From the entries below, copy every line that holds the word "name".
------ STORED DATA
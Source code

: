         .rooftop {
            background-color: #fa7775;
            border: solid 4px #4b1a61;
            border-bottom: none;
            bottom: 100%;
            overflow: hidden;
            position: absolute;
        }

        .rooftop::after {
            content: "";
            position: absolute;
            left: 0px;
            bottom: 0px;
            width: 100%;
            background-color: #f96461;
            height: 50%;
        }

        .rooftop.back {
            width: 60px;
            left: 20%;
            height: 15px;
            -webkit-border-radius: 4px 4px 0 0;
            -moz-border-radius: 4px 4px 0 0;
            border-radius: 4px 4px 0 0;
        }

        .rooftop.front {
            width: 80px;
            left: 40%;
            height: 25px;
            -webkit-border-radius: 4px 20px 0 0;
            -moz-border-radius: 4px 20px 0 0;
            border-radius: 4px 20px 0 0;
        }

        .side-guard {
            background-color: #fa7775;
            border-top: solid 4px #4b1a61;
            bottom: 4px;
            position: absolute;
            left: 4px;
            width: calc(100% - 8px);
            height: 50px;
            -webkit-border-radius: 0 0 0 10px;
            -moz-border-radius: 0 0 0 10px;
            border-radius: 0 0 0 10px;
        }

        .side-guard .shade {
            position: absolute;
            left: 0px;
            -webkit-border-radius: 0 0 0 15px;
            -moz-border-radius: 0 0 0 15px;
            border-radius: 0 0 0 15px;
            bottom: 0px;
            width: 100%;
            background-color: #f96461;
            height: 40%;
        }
------------
------ STORED DATA
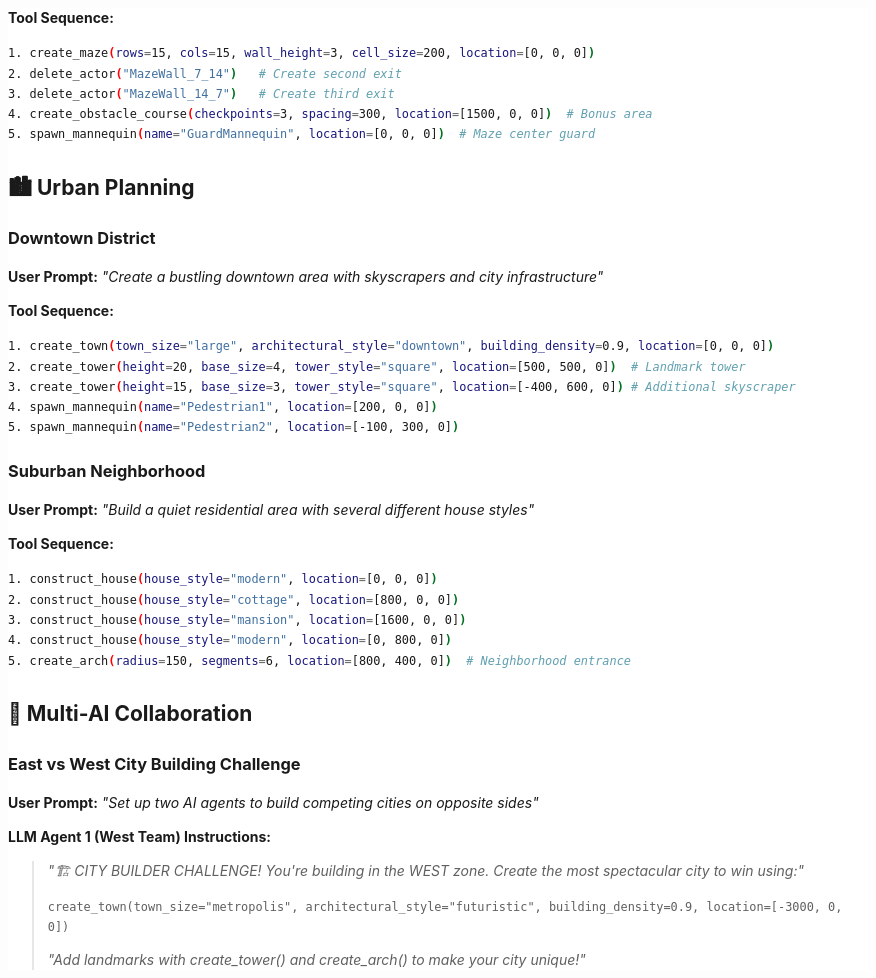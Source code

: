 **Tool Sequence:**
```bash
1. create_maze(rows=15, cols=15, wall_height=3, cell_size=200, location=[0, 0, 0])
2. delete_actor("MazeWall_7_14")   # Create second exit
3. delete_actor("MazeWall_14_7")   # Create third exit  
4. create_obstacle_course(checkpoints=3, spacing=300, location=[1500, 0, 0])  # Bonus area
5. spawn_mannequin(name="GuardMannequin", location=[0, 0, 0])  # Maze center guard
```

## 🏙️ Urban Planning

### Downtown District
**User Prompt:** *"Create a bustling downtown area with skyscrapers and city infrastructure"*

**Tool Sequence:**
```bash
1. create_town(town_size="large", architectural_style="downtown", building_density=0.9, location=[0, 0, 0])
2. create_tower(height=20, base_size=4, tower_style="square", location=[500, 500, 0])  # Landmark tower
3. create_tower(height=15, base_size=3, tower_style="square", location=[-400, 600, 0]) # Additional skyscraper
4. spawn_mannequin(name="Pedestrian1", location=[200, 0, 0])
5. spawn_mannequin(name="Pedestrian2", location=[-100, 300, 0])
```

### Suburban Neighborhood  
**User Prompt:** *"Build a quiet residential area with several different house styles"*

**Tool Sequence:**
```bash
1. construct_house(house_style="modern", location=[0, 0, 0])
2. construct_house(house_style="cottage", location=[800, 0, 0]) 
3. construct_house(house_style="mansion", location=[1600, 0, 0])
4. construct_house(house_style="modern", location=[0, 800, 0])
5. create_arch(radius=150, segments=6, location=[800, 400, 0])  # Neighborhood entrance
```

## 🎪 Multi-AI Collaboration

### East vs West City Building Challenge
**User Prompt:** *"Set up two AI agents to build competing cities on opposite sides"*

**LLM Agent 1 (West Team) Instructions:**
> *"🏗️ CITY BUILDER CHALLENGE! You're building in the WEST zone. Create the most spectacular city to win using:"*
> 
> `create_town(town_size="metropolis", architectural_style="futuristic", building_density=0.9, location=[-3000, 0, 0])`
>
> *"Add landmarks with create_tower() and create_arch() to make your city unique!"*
------------
------ STORED DATA
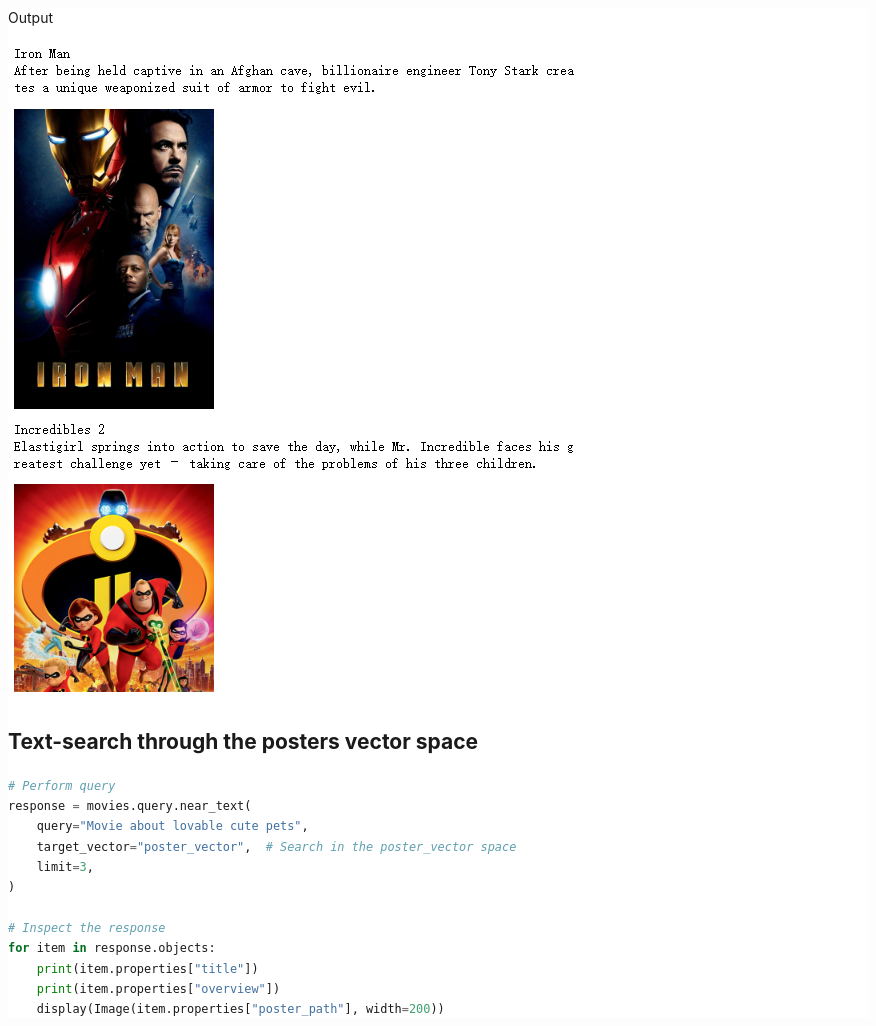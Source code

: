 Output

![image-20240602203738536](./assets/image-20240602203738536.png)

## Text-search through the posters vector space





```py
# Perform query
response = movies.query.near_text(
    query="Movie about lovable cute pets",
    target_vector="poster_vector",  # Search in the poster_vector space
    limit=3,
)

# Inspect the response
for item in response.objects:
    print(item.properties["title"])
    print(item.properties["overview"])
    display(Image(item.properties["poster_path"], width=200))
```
------------
RESPONSE —
5. spawn_mannequin(name="GuardMannequin", location=[0, 0, 0])  # Maze center guard
4. spawn_mannequin(name="Pedestrian1", location=[200, 0, 0])
5. spawn_mannequin(name="Pedestrian2", location=[-100, 300, 0])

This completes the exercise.